October 30, 2008 — In honor of the 21st annual Virginia Film Festival (Oct. 30- Nov. 2), the University of Virginia Library announces the opening of a new exhibition, "Adaptation: Translating the Novel into Film," curated by Margaret Hrabe.

The development of the motion picture as an entertainment form produced a lucrative collaboration between the arts of literature and film.  Once film emerged as a means of telling a story, it was inevitable that the novel would become a prime source for motion picture adaptation. Early 20th-century film director D. W. Griffith once said: "The task I'm trying to achieve is above all to make you see."  Film makers have pursued the challenge to make us see by attempting to transform the visual image in the reader's mind into the sights and sounds of the silver screen. Titles featured in the exhibition include The Red Badge of Courage, Ben-Hur, Uncle Tom's Cabin, Gentlemen Prefer Blondes, The Sun Also Rises, and Of Mice and Men.

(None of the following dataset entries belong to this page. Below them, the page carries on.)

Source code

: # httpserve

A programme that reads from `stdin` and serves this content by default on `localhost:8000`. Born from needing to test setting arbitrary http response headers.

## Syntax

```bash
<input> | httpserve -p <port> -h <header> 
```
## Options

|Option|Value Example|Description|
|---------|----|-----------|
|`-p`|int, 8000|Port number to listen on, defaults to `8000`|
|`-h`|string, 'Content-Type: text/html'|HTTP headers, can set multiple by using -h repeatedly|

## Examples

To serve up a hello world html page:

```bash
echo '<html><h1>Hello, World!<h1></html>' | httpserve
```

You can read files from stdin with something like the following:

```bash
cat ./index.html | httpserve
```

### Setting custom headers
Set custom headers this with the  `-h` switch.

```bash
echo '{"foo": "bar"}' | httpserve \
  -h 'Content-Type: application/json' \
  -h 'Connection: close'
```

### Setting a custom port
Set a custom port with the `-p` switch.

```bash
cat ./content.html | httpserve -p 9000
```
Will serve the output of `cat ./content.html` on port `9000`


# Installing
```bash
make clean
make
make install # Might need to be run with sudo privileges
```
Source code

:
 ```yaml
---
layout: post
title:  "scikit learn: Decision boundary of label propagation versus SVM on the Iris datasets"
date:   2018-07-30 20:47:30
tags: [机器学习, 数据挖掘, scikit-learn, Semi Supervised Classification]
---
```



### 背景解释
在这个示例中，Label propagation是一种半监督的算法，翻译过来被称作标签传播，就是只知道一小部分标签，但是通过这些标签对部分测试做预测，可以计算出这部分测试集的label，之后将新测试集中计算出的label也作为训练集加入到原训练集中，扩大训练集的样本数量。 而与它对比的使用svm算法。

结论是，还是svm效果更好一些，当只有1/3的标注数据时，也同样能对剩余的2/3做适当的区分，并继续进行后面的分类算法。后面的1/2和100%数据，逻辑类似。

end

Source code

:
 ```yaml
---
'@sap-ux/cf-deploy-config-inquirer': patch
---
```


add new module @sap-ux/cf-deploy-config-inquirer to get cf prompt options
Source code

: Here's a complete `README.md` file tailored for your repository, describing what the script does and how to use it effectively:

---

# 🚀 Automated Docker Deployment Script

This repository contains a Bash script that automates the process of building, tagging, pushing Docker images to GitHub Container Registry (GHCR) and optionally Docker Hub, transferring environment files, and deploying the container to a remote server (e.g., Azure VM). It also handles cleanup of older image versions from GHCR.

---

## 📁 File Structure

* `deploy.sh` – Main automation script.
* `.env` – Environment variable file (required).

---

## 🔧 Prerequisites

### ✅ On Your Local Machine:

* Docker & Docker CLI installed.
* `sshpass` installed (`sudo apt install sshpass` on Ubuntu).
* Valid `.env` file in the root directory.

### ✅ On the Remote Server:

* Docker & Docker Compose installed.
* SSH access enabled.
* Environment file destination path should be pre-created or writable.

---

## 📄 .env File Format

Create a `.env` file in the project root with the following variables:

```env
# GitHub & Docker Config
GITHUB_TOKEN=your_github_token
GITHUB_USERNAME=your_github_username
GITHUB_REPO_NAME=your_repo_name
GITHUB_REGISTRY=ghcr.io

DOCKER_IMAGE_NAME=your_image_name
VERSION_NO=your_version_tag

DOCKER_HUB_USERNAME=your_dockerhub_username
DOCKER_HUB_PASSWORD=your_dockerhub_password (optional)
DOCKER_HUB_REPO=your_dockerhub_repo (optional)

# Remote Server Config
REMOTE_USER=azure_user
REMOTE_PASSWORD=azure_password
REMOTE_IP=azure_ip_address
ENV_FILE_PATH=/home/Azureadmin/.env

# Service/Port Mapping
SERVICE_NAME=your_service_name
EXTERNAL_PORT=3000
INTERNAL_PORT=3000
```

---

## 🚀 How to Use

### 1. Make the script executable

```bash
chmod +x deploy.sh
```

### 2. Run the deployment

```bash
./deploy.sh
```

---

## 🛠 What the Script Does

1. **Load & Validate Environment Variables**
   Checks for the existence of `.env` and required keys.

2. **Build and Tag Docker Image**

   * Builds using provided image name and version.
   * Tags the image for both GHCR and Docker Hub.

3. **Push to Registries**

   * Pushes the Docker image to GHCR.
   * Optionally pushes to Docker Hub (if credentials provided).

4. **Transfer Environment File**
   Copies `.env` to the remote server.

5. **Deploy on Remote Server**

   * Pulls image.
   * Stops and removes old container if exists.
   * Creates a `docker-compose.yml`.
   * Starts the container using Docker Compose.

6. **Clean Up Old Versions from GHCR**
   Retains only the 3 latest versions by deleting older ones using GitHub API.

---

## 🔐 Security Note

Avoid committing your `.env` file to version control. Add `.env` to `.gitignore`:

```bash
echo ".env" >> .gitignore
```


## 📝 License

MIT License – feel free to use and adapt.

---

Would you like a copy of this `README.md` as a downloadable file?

The exhibition is on display until February 2009 in the barrel-vaulted hallway on the first floor of the Albert & Shirley Small Special Collections Library and the Mary and David Harrison Institute for American History, Literature, and Culture.

Film Festival Fellow Hamid Naficy will give the Virginia Film Festival's keynote speech, "From Accented Cinema towards Multiplex Cinema," in the Auditorium of the Harrison Institute/Small Special Collections Library tomorrow, Thursday, Oct. 30, at 4 p.m. The event is free and open to the public.